About this exercise> Return the entries below in full. Keep every word as it is.

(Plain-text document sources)

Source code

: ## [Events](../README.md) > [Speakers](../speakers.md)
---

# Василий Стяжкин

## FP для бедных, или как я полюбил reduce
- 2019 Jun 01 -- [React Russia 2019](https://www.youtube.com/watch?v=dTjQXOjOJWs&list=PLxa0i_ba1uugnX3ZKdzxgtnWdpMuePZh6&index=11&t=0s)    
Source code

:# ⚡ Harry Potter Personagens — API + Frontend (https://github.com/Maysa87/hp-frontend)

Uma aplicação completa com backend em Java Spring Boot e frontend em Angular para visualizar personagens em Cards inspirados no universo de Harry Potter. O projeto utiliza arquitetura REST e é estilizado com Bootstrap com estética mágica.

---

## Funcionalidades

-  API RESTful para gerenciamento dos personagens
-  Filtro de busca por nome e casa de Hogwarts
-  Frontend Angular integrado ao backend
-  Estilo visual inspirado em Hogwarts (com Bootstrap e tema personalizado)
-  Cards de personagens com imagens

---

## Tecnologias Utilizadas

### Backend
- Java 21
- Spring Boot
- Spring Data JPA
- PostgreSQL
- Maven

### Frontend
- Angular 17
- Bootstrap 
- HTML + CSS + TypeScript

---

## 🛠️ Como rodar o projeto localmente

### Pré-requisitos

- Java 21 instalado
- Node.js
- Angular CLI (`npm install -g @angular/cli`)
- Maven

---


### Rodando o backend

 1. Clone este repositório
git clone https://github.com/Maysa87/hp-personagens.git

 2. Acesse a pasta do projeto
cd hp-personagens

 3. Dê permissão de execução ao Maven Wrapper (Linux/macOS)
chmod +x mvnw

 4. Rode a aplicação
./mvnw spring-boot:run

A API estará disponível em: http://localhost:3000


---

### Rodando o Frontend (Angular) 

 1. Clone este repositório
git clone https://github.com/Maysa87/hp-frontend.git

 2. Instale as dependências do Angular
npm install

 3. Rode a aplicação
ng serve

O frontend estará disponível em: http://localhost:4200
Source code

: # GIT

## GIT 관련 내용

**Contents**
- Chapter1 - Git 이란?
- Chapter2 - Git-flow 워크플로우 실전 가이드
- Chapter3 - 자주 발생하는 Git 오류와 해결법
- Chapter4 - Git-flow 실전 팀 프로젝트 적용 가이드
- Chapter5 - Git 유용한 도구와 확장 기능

Problem solution>
Source code

: ## [Events](../README.md) > [Speakers](../speakers.md)
---

# Василий Стяжкин

## FP для бедных, или как я полюбил reduce
- 2019 Jun 01 -- [React Russia 2019](https://www.youtube.com/watch?v=dTjQXOjOJWs&list=PLxa0i_ba1uugnX3ZKdzxgtnWdpMuePZh6&index=11&t=0s)    
Source code

:# ⚡ Harry Potter Personagens — API + Frontend (https://github.com/Maysa87/hp-frontend)

Uma aplicação completa com backend em Java Spring Boot e frontend em Angular para visualizar personagens em Cards inspirados no universo de Harry Potter. O projeto utiliza arquitetura REST e é estilizado com Bootstrap com estética mágica.

---

## Funcionalidades

-  API RESTful para gerenciamento dos personagens
-  Filtro de busca por nome e casa de Hogwarts
-  Frontend Angular integrado ao backend
-  Estilo visual inspirado em Hogwarts (com Bootstrap e tema personalizado)
-  Cards de personagens com imagens

---

## Tecnologias Utilizadas

### Backend
- Java 21
- Spring Boot
- Spring Data JPA
- PostgreSQL
- Maven

### Frontend
- Angular 17
- Bootstrap 
- HTML + CSS + TypeScript

---

## 🛠️ Como rodar o projeto localmente

### Pré-requisitos

- Java 21 instalado
- Node.js
- Angular CLI (`npm install -g @angular/cli`)
- Maven

---


### Rodando o backend

 1. Clone este repositório
git clone https://github.com/Maysa87/hp-personagens.git

 2. Acesse a pasta do projeto
cd hp-personagens

 3. Dê permissão de execução ao Maven Wrapper (Linux/macOS)
chmod +x mvnw

 4. Rode a aplicação
./mvnw spring-boot:run

A API estará disponível em: http://localhost:3000


---

### Rodando o Frontend (Angular) 

 1. Clone este repositório
git clone https://github.com/Maysa87/hp-frontend.git

 2. Instale as dependências do Angular
npm install

 3. Rode a aplicação
ng serve

O frontend estará disponível em: http://localhost:4200
Source code

: # GIT

## GIT 관련 내용

**Contents**
- Chapter1 - Git 이란?
- Chapter2 - Git-flow 워크플로우 실전 가이드
- Chapter3 - 자주 발생하는 Git 오류와 해결법
- Chapter4 - Git-flow 실전 팀 프로젝트 적용 가이드
- Chapter5 - Git 유용한 도구와 확장 기능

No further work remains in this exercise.